### [EXERCISE AIM]
Each line from the one holding "从微前端的定义看来，它确实为" to the last line below must be written out exactly, with no other output.

◇ ◇ ◇ ◇ ◇ ◇ ◇

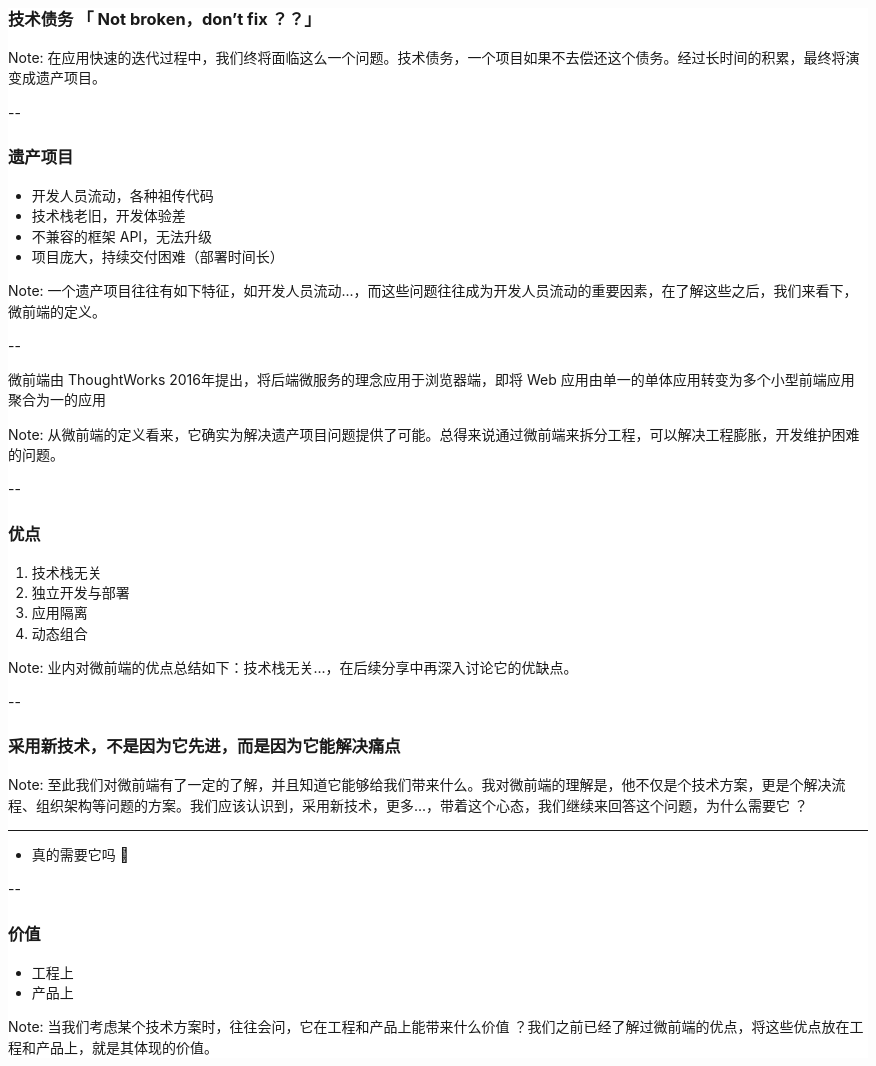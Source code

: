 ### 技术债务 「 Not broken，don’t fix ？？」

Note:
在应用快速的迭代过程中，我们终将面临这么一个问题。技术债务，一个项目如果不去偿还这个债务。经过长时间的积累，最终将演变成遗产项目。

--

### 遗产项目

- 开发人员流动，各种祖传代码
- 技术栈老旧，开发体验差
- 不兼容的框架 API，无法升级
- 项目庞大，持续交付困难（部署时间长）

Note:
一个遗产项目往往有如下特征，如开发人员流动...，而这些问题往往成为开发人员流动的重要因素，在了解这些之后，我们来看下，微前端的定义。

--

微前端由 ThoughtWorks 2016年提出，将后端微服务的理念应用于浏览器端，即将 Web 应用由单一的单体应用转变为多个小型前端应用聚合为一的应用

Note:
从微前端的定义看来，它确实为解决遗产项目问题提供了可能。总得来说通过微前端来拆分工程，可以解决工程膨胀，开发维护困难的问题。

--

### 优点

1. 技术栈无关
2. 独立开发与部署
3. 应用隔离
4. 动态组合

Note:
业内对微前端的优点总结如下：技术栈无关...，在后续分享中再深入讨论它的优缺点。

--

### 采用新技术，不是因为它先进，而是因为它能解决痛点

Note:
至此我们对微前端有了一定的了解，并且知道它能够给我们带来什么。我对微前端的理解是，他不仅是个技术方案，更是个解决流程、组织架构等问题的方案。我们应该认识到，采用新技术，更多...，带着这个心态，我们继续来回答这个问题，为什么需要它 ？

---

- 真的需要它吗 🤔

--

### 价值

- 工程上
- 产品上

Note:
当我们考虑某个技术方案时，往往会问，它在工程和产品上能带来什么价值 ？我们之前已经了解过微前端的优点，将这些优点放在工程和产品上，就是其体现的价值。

◇ ◇ ◇ ◇ ◇ ◇ ◇

### [SOLUTION]
从微前端的定义看来，它确实为解决遗产项目问题提供了可能。总得来说通过微前端来拆分工程，可以解决工程膨胀，开发维护困难的问题。

--

### 优点

1. 技术栈无关
2. 独立开发与部署
3. 应用隔离
4. 动态组合

Note:
业内对微前端的优点总结如下：技术栈无关...，在后续分享中再深入讨论它的优缺点。

--

### 采用新技术，不是因为它先进，而是因为它能解决痛点

Note:
至此我们对微前端有了一定的了解，并且知道它能够给我们带来什么。我对微前端的理解是，他不仅是个技术方案，更是个解决流程、组织架构等问题的方案。我们应该认识到，采用新技术，更多...，带着这个心态，我们继续来回答这个问题，为什么需要它 ？

---

- 真的需要它吗 🤔

--

### 价值

- 工程上
- 产品上

Note:
当我们考虑某个技术方案时，往往会问，它在工程和产品上能带来什么价值 ？我们之前已经了解过微前端的优点，将这些优点放在工程和产品上，就是其体现的价值。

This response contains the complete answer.